Copper inhibition of glutathione reductase and its reversal with gold thiolates, thiol, and disulfide compounds

Abstract

Yeast glutathione reductase was inhibited 50% by 1.0 μ m cupric sulfate. Pretreatment of the enzyme with reduced nicotinamide dinucleotide phosphate was required to obtain the inhibition, which indicated a requirement for reduced protein sulfhydryl groups. It was suggested that copper was complexed with vicinal protein sulfhydryl groups as previously described for attachment of arsenite to glutathione reductase; both copper and sodium arsenite promoted the diaphorase activity of the enzyme.
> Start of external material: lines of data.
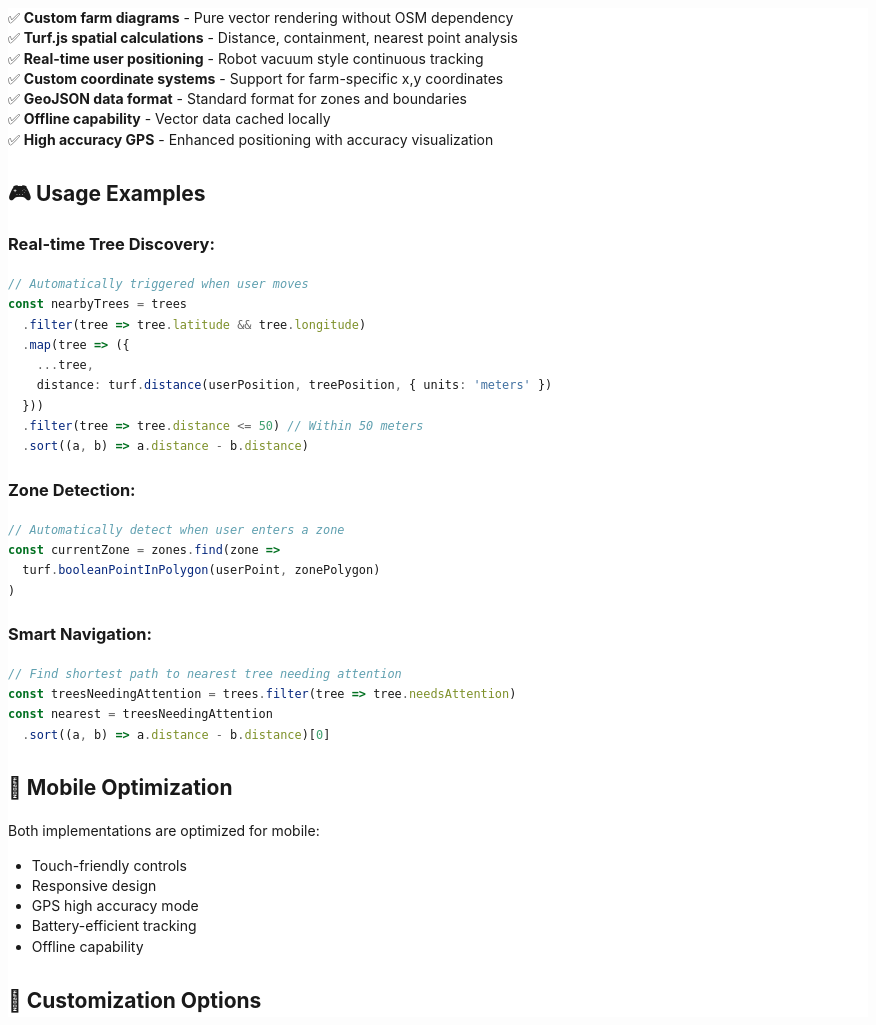 ✅ **Custom farm diagrams** - Pure vector rendering without OSM dependency  
✅ **Turf.js spatial calculations** - Distance, containment, nearest point analysis  
✅ **Real-time user positioning** - Robot vacuum style continuous tracking  
✅ **Custom coordinate systems** - Support for farm-specific x,y coordinates  
✅ **GeoJSON data format** - Standard format for zones and boundaries  
✅ **Offline capability** - Vector data cached locally  
✅ **High accuracy GPS** - Enhanced positioning with accuracy visualization  

## 🎮 Usage Examples

### **Real-time Tree Discovery:**
```typescript
// Automatically triggered when user moves
const nearbyTrees = trees
  .filter(tree => tree.latitude && tree.longitude)
  .map(tree => ({
    ...tree,
    distance: turf.distance(userPosition, treePosition, { units: 'meters' })
  }))
  .filter(tree => tree.distance <= 50) // Within 50 meters
  .sort((a, b) => a.distance - b.distance)
```

### **Zone Detection:**
```typescript
// Automatically detect when user enters a zone
const currentZone = zones.find(zone => 
  turf.booleanPointInPolygon(userPoint, zonePolygon)
)
```

### **Smart Navigation:**
```typescript
// Find shortest path to nearest tree needing attention
const treesNeedingAttention = trees.filter(tree => tree.needsAttention)
const nearest = treesNeedingAttention
  .sort((a, b) => a.distance - b.distance)[0]
```

## 📱 Mobile Optimization

Both implementations are optimized for mobile:
- Touch-friendly controls
- Responsive design
- GPS high accuracy mode
- Battery-efficient tracking
- Offline capability

## 🔧 Customization Options

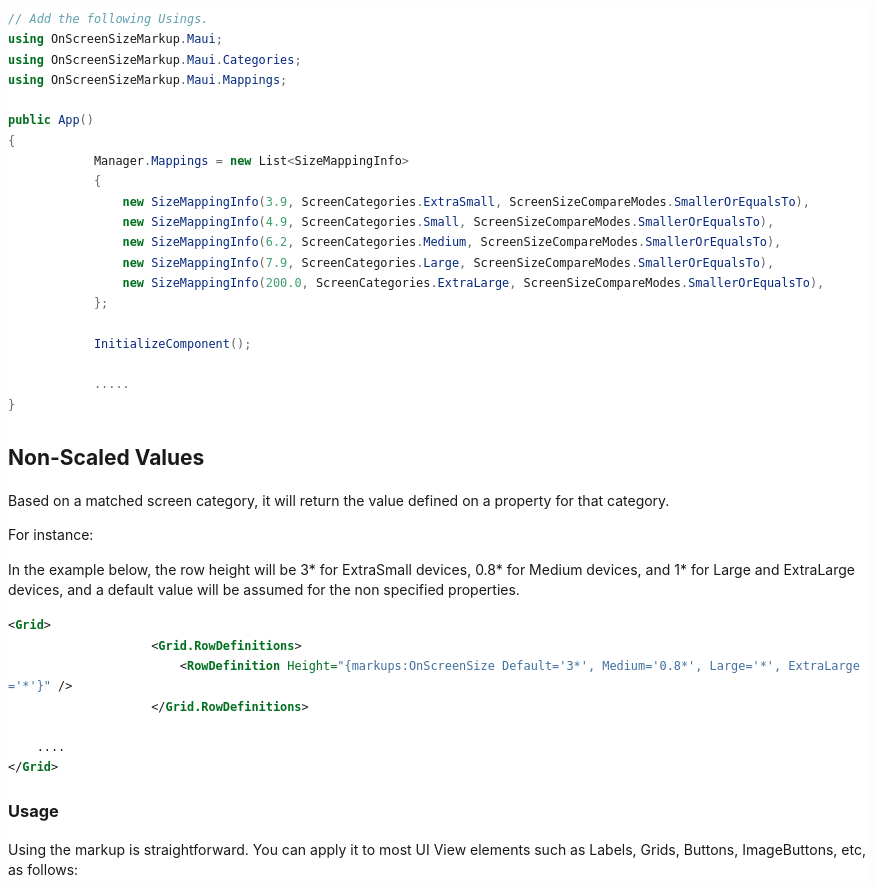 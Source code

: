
 ```cs
// Add the following Usings.
using OnScreenSizeMarkup.Maui;
using OnScreenSizeMarkup.Maui.Categories;
using OnScreenSizeMarkup.Maui.Mappings;

public App()
{
            Manager.Mappings = new List<SizeMappingInfo>
            {
                new SizeMappingInfo(3.9, ScreenCategories.ExtraSmall, ScreenSizeCompareModes.SmallerOrEqualsTo),
                new SizeMappingInfo(4.9, ScreenCategories.Small, ScreenSizeCompareModes.SmallerOrEqualsTo),
                new SizeMappingInfo(6.2, ScreenCategories.Medium, ScreenSizeCompareModes.SmallerOrEqualsTo),
                new SizeMappingInfo(7.9, ScreenCategories.Large, ScreenSizeCompareModes.SmallerOrEqualsTo),
                new SizeMappingInfo(200.0, ScreenCategories.ExtraLarge, ScreenSizeCompareModes.SmallerOrEqualsTo),
            };

            InitializeComponent();

            .....
}
```


## Non-Scaled Values
Based on a matched screen category, it will return the value defined on a property for that category.

For instance:

In the example below, the row height will be 3* for ExtraSmall devices, 0.8* for Medium devices, and 1* for Large and ExtraLarge devices, and a default value will be assumed for the non specified properties.
```xml
<Grid>
                    <Grid.RowDefinitions>
                        <RowDefinition Height="{markups:OnScreenSize Default='3*', Medium='0.8*', Large='*', ExtraLarge='*'}" />
                    </Grid.RowDefinitions>
    
    ....
</Grid>
```

### Usage
Using the markup is straightforward. 
You can apply it to most UI View elements such as Labels, Grids, Buttons, ImageButtons, etc, as follows:
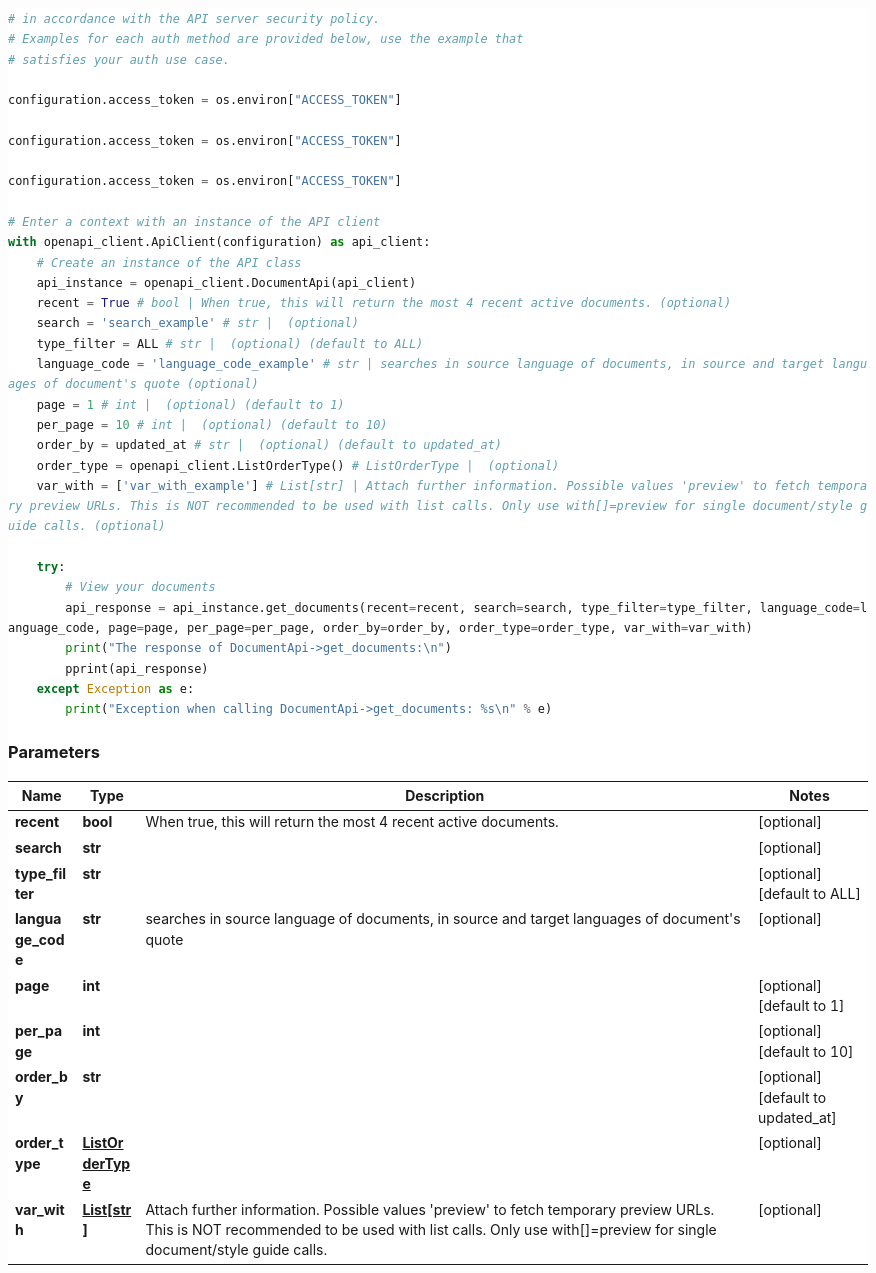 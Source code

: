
 ```python
# in accordance with the API server security policy.
# Examples for each auth method are provided below, use the example that
# satisfies your auth use case.

configuration.access_token = os.environ["ACCESS_TOKEN"]

configuration.access_token = os.environ["ACCESS_TOKEN"]

configuration.access_token = os.environ["ACCESS_TOKEN"]

# Enter a context with an instance of the API client
with openapi_client.ApiClient(configuration) as api_client:
    # Create an instance of the API class
    api_instance = openapi_client.DocumentApi(api_client)
    recent = True # bool | When true, this will return the most 4 recent active documents. (optional)
    search = 'search_example' # str |  (optional)
    type_filter = ALL # str |  (optional) (default to ALL)
    language_code = 'language_code_example' # str | searches in source language of documents, in source and target languages of document's quote (optional)
    page = 1 # int |  (optional) (default to 1)
    per_page = 10 # int |  (optional) (default to 10)
    order_by = updated_at # str |  (optional) (default to updated_at)
    order_type = openapi_client.ListOrderType() # ListOrderType |  (optional)
    var_with = ['var_with_example'] # List[str] | Attach further information. Possible values 'preview' to fetch temporary preview URLs. This is NOT recommended to be used with list calls. Only use with[]=preview for single document/style guide calls. (optional)

    try:
        # View your documents
        api_response = api_instance.get_documents(recent=recent, search=search, type_filter=type_filter, language_code=language_code, page=page, per_page=per_page, order_by=order_by, order_type=order_type, var_with=var_with)
        print("The response of DocumentApi->get_documents:\n")
        pprint(api_response)
    except Exception as e:
        print("Exception when calling DocumentApi->get_documents: %s\n" % e)
```



### Parameters


Name | Type | Description  | Notes
------------- | ------------- | ------------- | -------------
 **recent** | **bool**| When true, this will return the most 4 recent active documents. | [optional] 
 **search** | **str**|  | [optional] 
 **type_filter** | **str**|  | [optional] [default to ALL]
 **language_code** | **str**| searches in source language of documents, in source and target languages of document&#39;s quote | [optional] 
 **page** | **int**|  | [optional] [default to 1]
 **per_page** | **int**|  | [optional] [default to 10]
 **order_by** | **str**|  | [optional] [default to updated_at]
 **order_type** | [**ListOrderType**](.md)|  | [optional] 
 **var_with** | [**List[str]**](str.md)| Attach further information. Possible values &#39;preview&#39; to fetch temporary preview URLs. This is NOT recommended to be used with list calls. Only use with[]&#x3D;preview for single document/style guide calls. | [optional] 
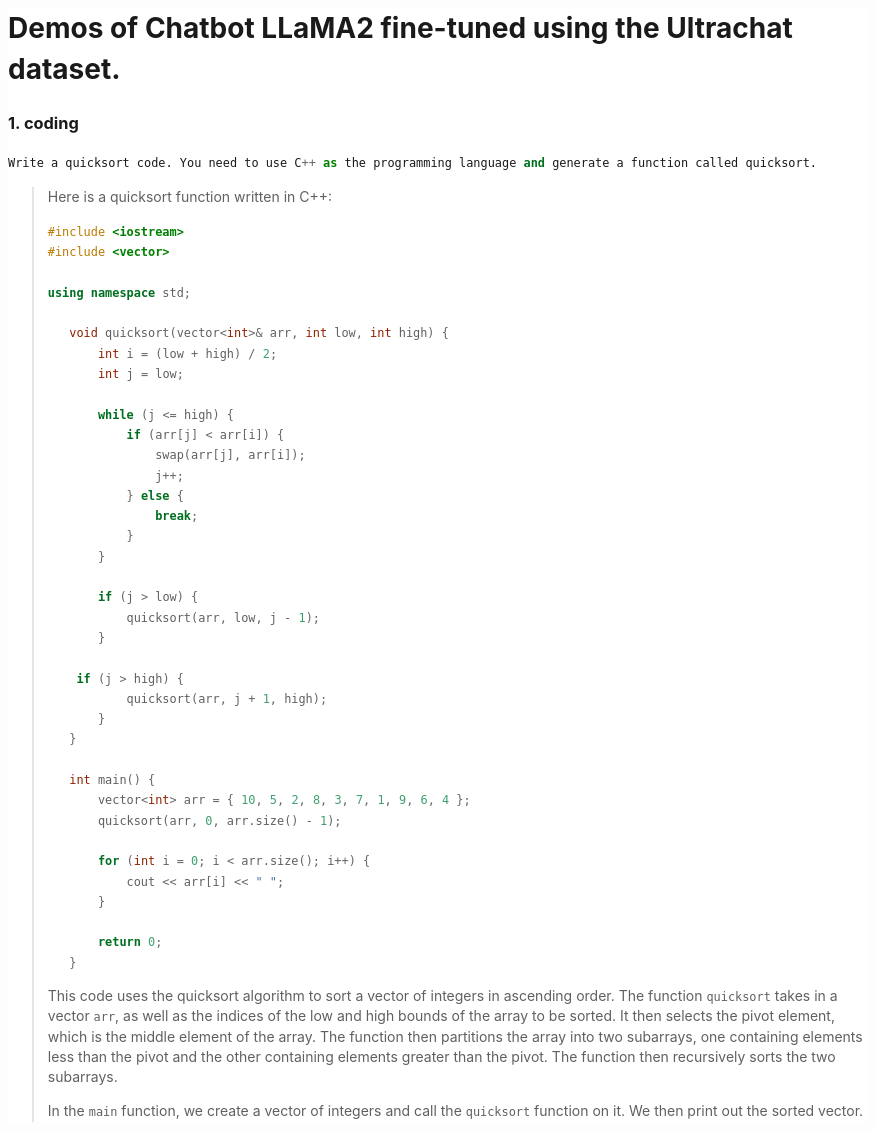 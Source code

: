 # Demos of Chatbot LLaMA2 fine-tuned using the Ultrachat dataset.

### 1. **coding**

```python
Write a quicksort code. You need to use C++ as the programming language and generate a function called quicksort.
```

> Here is a quicksort function written in C++:
>
> ```c++
> #include <iostream>
> #include <vector>
> 
> using namespace std;
>    
>    void quicksort(vector<int>& arr, int low, int high) {
>        int i = (low + high) / 2;
>        int j = low;
>    
>        while (j <= high) {
>            if (arr[j] < arr[i]) {
>                swap(arr[j], arr[i]);
>                j++;
>            } else {
>                break;
>            }
>        }
>    
>        if (j > low) {
>            quicksort(arr, low, j - 1);
>        }
>    
>     if (j > high) {
>            quicksort(arr, j + 1, high);
>        }
>    }
>    
>    int main() {
>        vector<int> arr = { 10, 5, 2, 8, 3, 7, 1, 9, 6, 4 };
>        quicksort(arr, 0, arr.size() - 1);
> 
>        for (int i = 0; i < arr.size(); i++) {
>            cout << arr[i] << " ";
>        }
>    
>        return 0;
>    }
>    ```
> 
>    This code uses the quicksort algorithm to sort a vector of integers in ascending order. The function `quicksort` takes in a vector `arr`, as well as the indices of the low and high bounds of the array to be sorted. It then selects the pivot element, which is the middle element of the array. The function then partitions the array into two subarrays, one containing elements less than the pivot and the other containing elements greater than the pivot. The function then recursively sorts the two subarrays.
>    
>    In the `main` function, we create a vector of integers and call the `quicksort` function on it. We then print out the sorted vector.
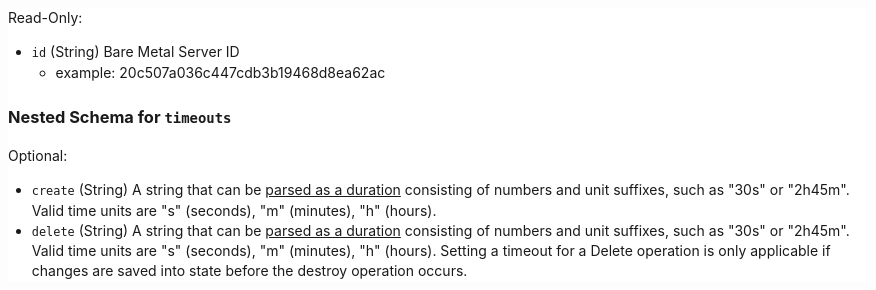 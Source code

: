 Read-Only:

- `id` (String) Bare Metal Server ID
  - example: 20c507a036c447cdb3b19468d8ea62ac


<a id="nestedblock--timeouts"></a>
### Nested Schema for `timeouts`

Optional:

- `create` (String) A string that can be [parsed as a duration](https://pkg.go.dev/time#ParseDuration) consisting of numbers and unit suffixes, such as "30s" or "2h45m". Valid time units are "s" (seconds), "m" (minutes), "h" (hours).
- `delete` (String) A string that can be [parsed as a duration](https://pkg.go.dev/time#ParseDuration) consisting of numbers and unit suffixes, such as "30s" or "2h45m". Valid time units are "s" (seconds), "m" (minutes), "h" (hours). Setting a timeout for a Delete operation is only applicable if changes are saved into state before the destroy operation occurs.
A number of thiol compounds reversed the inhibition; the most effective was d-penicillamine, which gave 50% reversal at 60 μ m. Gold sodium thiomalate and gold thioglucose as well as two disulfide compounds [5,5′-dithiobis-(2-nitrobenzoic acid)] and [6,6′-dithiobis-(nicotinic acid)] also restored, in part, the activity of copper-inhibited enzyme. When the last two compounds were included in assay mixtures, the reaction product was not glutathione but was the mixed disulfide of glutathione with the corresponding thiol compound. In contrast to the mechanism of action of the thiol compounds, which involves complexing or reduction of the copper, evidence was presented that suggests that gold thiolates and disulfide compounds act as surrogate substrates for the inhibited enzyme, and in this way displace copper from it. That gold and disulfide compounds and d-penicillamine restore, in part, activity to copper-inhibited glutathione reductase was discussed in relationship to use of these compounds in treatment of rheumatoid arthritis.